Cette même situation amena une révision du plan de financement de l'économie agricole et une assignation de 500 millions aux kolkhozes.

Ainsi donc, le déficit à la est de l'ordre de 800 à 900 millions de roubles.

La faillite indiquée plus haut, du plan financier de l'industrie et des autres branches de l'économie se chiffre, d'après les données officielles fournies par Mindline, à plus de 1 milliard de roubles (Vie Economique, 21‑6).

Donc, d'après les données officielles, "le total du complément de ressources financières, indispensables sera de 2 milliards, ou même dépassera ce chiffre d'une quantité importante".

Ce déficit qui est maintenant officiellement reconnu, pose deux problèmes :

  1. Cette rupture peut‑être liquidée, et comment ?
  2. Que signifie cette rupture ?

  Nous trouvons la réponse à la question de savoir comment le gouvernement s'apprête à combler ce déficit, dans le même article de Mindline, qui indique les sources suivantes : les réserves et les ressources supplémentaires des assurances sociales et gouvernementales, qui doivent, selon le calcul du Commissariat des Finances, de la Banque d'Etat et des autres institutions, donner 250 à 300 millions de roubles l'excédent de recettes des transports par rapport au plan d'environ 250 à 300 millions de roubles ; l'excédent de recettes du budget d'Etat par rapport au plan, de 600 à 700 millions de roubles ; la mobilisation complémentaire des ressources intérieures de l'industrie, des transport; etc., 150 à 200 millions de roubles ; la suppression de certains chapitres, de dépenses du budget et le report d'une partie des dépenses à l'année prochaine : 200 à 250 millions de roubles. Au total, 1 450 à 1 700 millions de roubles.

Même si nous admettons que toutes ces ressources soient réelles (voir ci‑dessus), il n'en reste pas moins un déficit de 300 à 550 millions. Comment le comblera‑t‑on ? D'après Mindline, ce déficit ne peut être couvert "qu'au prix d'un certain excédent du plan d'émission", exclusivement. Cela nous conduit infailliblement au problème de la situation de notre circulation monétaire, et, par voie de conséquence, à celui de savoir jusqu'à quel point cette source est réelle.

Le problème de la situation de la circulation monétaire ‑ plus exactement celui de savoir si l'inflation existe chez nous est parmi nous un sujet de controverse qui ne date pas de cette année.

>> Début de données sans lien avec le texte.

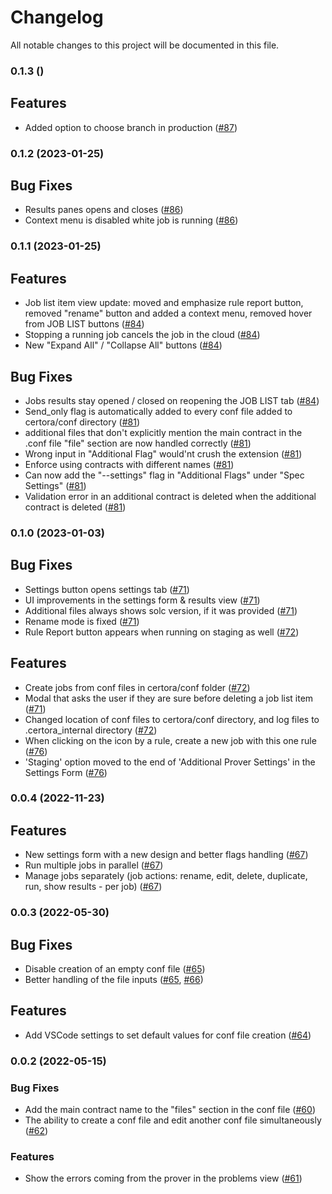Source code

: # Changelog

All notable changes to this project will be documented in this file.

### 0.1.3 ()

## Features
* Added option to choose branch in production ([#87](https://github.com/Certora/vscode-certora-prover/pull/87))


### 0.1.2 (2023-01-25)
## Bug Fixes

* Results panes opens and closes ([#86](https://github.com/Certora/vscode-certora-prover/pull/86))
* Context menu is disabled white job is running ([#86](https://github.com/Certora/vscode-certora-prover/pull/86))

### 0.1.1 (2023-01-25)

## Features

* Job list item view update: moved and emphasize rule report button, removed "rename" button and added a context menu, removed hover from JOB LIST buttons ([#84](https://github.com/Certora/vscode-certora-prover/pull/84))
* Stopping a running job cancels the job in the cloud ([#84](https://github.com/Certora/vscode-certora-prover/pull/84))
* New "Expand All" / "Collapse All" buttons ([#84](https://github.com/Certora/vscode-certora-prover/pull/84))

## Bug Fixes
* Jobs results stay opened / closed on reopening the JOB LIST tab ([#84](https://github.com/Certora/vscode-certora-prover/pull/84))
* Send_only flag is automatically added to every conf file added to certora/conf directory ([#81](https://github.com/Certora/vscode-certora-prover/pull/81))
* additional files that don't explicitly mention the main contract in the .conf file "file" section are now handled correctly ([#81](https://github.com/Certora/vscode-certora-prover/pull/81))
* Wrong input in "Additional Flag" would'nt crush the extension ([#81](https://github.com/Certora/vscode-certora-prover/pull/81))
* Enforce using contracts with different names ([#81](https://github.com/Certora/vscode-certora-prover/pull/81))
* Can now add the "--settings" flag in "Additional Flags" under "Spec Settings" ([#81](https://github.com/Certora/vscode-certora-prover/pull/81))
* Validation error in an additional contract is deleted when the additional contract is deleted ([#81](https://github.com/Certora/vscode-certora-prover/pull/81))

### 0.1.0 (2023-01-03)

## Bug Fixes

* Settings button opens settings tab ([#71](https://github.com/Certora/vscode-certora-prover/pull/71))
* UI improvements in the settings form & results view ([#71](https://github.com/Certora/vscode-certora-prover/pull/71))
* Additional files always shows solc version, if it was provided ([#71](https://github.com/Certora/vscode-certora-prover/pull/71))
* Rename mode is fixed ([#71](https://github.com/Certora/vscode-certora-prover/pull/71))
* Rule Report button appears when running on staging as well ([#72](https://github.com/Certora/vscode-certora-prover/pull/72))

## Features

* Create jobs from conf files in certora/conf folder ([#72](https://github.com/Certora/vscode-certora-prover/pull/72))
* Modal that asks the user if they are sure before deleting a job list item ([#71](https://github.com/Certora/vscode-certora-prover/pull/71))
* Changed location of conf files to certora/conf directory, and log files to .certora_internal directory ([#72](https://github.com/Certora/vscode-certora-prover/pull/72))
* When clicking on the icon by a rule, create a new job with this one rule ([#76](https://github.com/Certora/vscode-certora-prover/pull/76))
* 'Staging' option moved to the end of 'Additional Prover Settings' in the Settings Form ([#76](https://github.com/Certora/vscode-certora-prover/pull/76))

### 0.0.4 (2022-11-23)

## Features 

* New settings form with a new design and better flags handling ([#67](https://github.com/Certora/vscode-certora-prover/pull/67))
* Run multiple jobs in parallel ([#67](https://github.com/Certora/vscode-certora-prover/pull/67))
* Manage jobs separately (job actions: rename, edit, delete, duplicate, run, show results - per job) ([#67](https://github.com/Certora/vscode-certora-prover/pull/67))

### 0.0.3 (2022-05-30)

## Bug Fixes

* Disable creation of an empty conf file ([#65](https://github.com/Certora/vscode-certora-prover/pull/65))
* Better handling of the file inputs ([#65](https://github.com/Certora/vscode-certora-prover/pull/65), [#66](https://github.com/Certora/vscode-certora-prover/pull/66))

## Features

* Add VSCode settings to set default values for conf file creation ([#64](https://github.com/Certora/vscode-certora-prover/pull/64))

### 0.0.2 (2022-05-15)

### Bug Fixes

* Add the main contract name to the "files" section in the conf file ([#60](https://github.com/Certora/vscode-certora-prover/pull/60))
* The ability to create a conf file and edit another conf file simultaneously ([#62](https://github.com/Certora/vscode-certora-prover/pull/62))

### Features

* Show the errors coming from the  prover in the problems view ([#61](https://github.com/Certora/vscode-certora-prover/pull/61))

Au moins dès 1928 nous répondions affirmativement à cette question. Lorsque Boukharine, dans ses Remarques d'un Economiste, s'enfermait dans un cercle vicieux, en s'étonnant de ce que toutes les branches de l'économie retardaient les unes par rapport aux autres de ce qu'on manquait de produits manufacturés et de produits agricoles, Smilga lui expliquait ce dont il s'agissait.

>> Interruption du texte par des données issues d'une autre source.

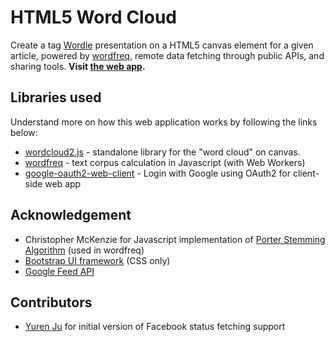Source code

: # HTML5 Word Cloud

Create a tag [Wordle](http://www.wordle.net/) presentation on a HTML5 canvas element for a given article, powered by [wordfreq](https://github.com/timdream/wordfreq), remote data fetching through public APIs, and sharing tools. **Visit [the web app](http://timc.idv.tw/wordcloud/).**

## Libraries used

Understand more on how this web application works by following the links below:

* [wordcloud2.js](https://github.com/timdream/wordcloud2.js) - standalone library for the "word cloud" on canvas.
* [wordfreq](https://github.com/timdream/wordfreq) - text corpus calculation in Javascript (with Web Workers)
* [google-oauth2-web-client](https://github.com/timdream/google-oauth2-web-client) - Login with Google using OAuth2 for client-side web app


## Acknowledgement

* Christopher McKenzie for Javascript implementation of [Porter Stemming Algorithm](http://tartarus.org/~martin/PorterStemmer/) (used in wordfreq)
* [Bootstrap UI framework](http://twitter.github.io/bootstrap/) (CSS only)
* [Google Feed API](https://developers.google.com/feed/)

## Contributors

* [Yuren Ju](https://github.com/yurenju) for initial version of Facebook status fetching support
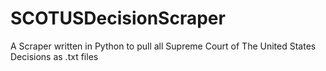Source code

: # SCOTUSDecisionScraper
A Scraper written in Python to pull all Supreme Court of The United States Decisions as .txt files
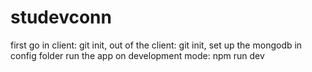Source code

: # studevconn

first go in client: git init,
out of the client: git init,
set up the mongodb in config folder
run the app on development mode:  npm run dev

"Si toutes les marchandises sont insuffisantes (écrivait‑il en réponse à Boukharine), cela signifie qu'une seule marchandise, l'argent, se trouve en excédent".

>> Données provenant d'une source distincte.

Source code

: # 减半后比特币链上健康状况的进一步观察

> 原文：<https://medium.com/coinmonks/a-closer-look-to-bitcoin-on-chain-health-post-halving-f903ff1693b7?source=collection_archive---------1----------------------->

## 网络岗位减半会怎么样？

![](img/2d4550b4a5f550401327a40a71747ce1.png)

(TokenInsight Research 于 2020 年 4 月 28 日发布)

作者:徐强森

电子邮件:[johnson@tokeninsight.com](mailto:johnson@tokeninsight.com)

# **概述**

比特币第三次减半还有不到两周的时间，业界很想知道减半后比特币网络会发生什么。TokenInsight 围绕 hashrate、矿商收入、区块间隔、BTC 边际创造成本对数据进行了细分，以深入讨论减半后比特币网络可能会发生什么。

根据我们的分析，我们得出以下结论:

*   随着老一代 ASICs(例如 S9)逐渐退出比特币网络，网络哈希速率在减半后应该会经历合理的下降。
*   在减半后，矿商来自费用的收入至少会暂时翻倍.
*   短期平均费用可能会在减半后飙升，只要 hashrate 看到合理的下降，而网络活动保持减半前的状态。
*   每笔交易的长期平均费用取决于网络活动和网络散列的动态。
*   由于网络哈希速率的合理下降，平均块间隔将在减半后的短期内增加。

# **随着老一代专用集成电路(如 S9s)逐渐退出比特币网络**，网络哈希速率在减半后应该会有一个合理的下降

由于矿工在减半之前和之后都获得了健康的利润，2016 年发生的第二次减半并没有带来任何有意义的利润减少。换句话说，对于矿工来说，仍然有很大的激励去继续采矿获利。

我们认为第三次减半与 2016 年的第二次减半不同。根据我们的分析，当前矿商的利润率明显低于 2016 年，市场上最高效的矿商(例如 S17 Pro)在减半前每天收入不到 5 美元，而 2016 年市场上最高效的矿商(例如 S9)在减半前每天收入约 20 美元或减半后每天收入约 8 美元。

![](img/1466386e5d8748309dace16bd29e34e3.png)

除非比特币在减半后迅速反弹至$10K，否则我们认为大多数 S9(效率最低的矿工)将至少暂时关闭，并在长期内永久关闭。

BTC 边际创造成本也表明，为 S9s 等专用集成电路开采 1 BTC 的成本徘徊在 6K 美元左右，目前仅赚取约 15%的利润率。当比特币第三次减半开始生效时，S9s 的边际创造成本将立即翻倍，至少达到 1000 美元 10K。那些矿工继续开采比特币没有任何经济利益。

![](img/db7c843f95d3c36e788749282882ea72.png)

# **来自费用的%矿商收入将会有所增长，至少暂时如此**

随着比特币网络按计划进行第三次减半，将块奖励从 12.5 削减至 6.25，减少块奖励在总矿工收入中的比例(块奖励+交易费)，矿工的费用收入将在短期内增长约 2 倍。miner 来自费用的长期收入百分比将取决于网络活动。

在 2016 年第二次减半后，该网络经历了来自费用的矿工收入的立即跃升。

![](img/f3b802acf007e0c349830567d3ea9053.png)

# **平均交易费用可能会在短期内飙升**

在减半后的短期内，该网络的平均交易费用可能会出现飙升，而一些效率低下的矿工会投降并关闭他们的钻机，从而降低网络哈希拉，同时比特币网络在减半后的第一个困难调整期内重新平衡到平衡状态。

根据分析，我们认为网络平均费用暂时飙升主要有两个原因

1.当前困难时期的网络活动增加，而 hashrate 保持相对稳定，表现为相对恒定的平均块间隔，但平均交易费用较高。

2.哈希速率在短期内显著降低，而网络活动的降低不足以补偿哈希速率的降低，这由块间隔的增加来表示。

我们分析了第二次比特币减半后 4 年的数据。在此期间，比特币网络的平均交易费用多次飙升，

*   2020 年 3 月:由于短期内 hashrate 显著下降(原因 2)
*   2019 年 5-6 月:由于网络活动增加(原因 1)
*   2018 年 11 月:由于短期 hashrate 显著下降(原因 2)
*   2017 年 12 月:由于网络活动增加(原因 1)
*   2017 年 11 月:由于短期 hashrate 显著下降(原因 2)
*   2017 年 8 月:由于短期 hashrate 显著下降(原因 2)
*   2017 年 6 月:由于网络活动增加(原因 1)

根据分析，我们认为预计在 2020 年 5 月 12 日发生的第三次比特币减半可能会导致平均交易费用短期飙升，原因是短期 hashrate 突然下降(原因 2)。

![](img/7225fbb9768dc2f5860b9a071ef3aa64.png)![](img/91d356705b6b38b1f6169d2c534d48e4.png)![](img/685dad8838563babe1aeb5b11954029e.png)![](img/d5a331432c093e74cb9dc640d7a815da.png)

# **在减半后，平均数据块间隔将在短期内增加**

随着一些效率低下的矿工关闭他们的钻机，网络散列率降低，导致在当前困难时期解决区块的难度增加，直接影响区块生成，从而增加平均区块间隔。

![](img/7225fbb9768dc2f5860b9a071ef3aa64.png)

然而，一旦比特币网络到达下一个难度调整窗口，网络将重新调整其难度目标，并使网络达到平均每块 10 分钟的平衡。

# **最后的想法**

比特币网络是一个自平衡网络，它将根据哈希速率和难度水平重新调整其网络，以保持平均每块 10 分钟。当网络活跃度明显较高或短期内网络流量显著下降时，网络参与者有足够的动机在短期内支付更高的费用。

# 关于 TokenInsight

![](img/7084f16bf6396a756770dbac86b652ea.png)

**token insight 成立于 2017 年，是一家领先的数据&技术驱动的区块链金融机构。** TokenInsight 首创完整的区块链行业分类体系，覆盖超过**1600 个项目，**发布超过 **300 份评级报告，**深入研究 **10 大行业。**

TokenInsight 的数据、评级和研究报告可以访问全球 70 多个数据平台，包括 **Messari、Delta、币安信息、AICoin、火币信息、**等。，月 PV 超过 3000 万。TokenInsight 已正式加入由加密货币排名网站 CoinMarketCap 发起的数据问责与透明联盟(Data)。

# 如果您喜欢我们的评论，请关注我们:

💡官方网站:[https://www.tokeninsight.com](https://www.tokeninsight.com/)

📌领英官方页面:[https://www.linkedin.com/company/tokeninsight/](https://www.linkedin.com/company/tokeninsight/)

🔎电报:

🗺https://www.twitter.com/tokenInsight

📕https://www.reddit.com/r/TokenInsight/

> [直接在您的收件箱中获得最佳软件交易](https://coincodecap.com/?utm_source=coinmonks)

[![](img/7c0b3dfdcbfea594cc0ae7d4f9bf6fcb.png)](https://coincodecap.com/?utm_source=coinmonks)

En réalité, si l'on part véritablement de la conception de l'inflation qui découle de la théorie marxiste de la circulation monétaire, seul peut nier l'inflation celui qui ignore cette théorie. (Mais on sait que sa connaissance n'est pas obligatoire pour les partisans de la ligne générale).

Cette dernière année, l'accroissement du volume de la circulation monétaire devance brutalement toutes les prévisions du plan, dépasse brutalement les revenus en argent de la population et commence par rapport à l'année dernière, à devancer l'accroissement de la circulation des marchandises. Le tableau ci‑dessous donne la physionomie générale de ce phénomène :

1926‑27
1927‑28
1928‑29

Accroissement du volume de la circulation monétaire en %

21

34

Rapport du rythme d'accroissement du revenu en argent de la population au rythme d'accroissement de la masse moné­taire

66,7

33,3

37,7

Rapport du rythme d'accrois­sement de la circulation des marchandises avec celui de la masse monétaire

98,6

105,4

87,4

(Extrait de l'article de Diachenko, Vie Economique du 29 juin et 2 juillet).

On a pour cette année, projeté d'augmenter le volume monétaire jusqu'à concurrence de 3 milliards 1 million, et l'on se prépare actuellement à l'élever encore, étant donné la situation de disette de marchandises brutalement accrue, aussi bien pour les produits agricoles que pour les produits manufacturés. Cela signifiera que l'unique marchandise ‑ l'argent ‑ qui de toute façon est loin d'être en excédent, s'accroîtra quantitativement. Le plan ne nous fournit aucune justification de ce fait, si l'on ne tient pas compte de la situation générale qui fait dire que "chez nous ce n'est pas comme chez les autres".

N'ayant aucune possibilité de dire quelque chose de personnel, Diachenko nous propose d'étudier et de rechercher "ce que, dans la situation de l'économie soviétique nous pouvons définir comme étant de l'inflation, dans quelles conditions elle est inévitable, et quels en sont les symptômes dans la circulation monétaire et dans celle des marchandises".

Mais il se hâte aussitôt de prévenir les résultats de cette investigation savante et déclare "mal fondés (?) les bavardages de toute sorte sur l'imminence de l'inflation (ou même déjà commencée)" et il promet, en compagnie de Mindline, de "taper sur les doigts" de tous ceux qui "font des sorties déplacées à propos des émissions de billets". Mais dans la mesure où la vie ne s'embarrasse guère de ces menaces et où nous n'avons aucune raison de craindre l'accentuation des attaques contre la ligne générale, nous ferons notre possible pour comprendre ce problème.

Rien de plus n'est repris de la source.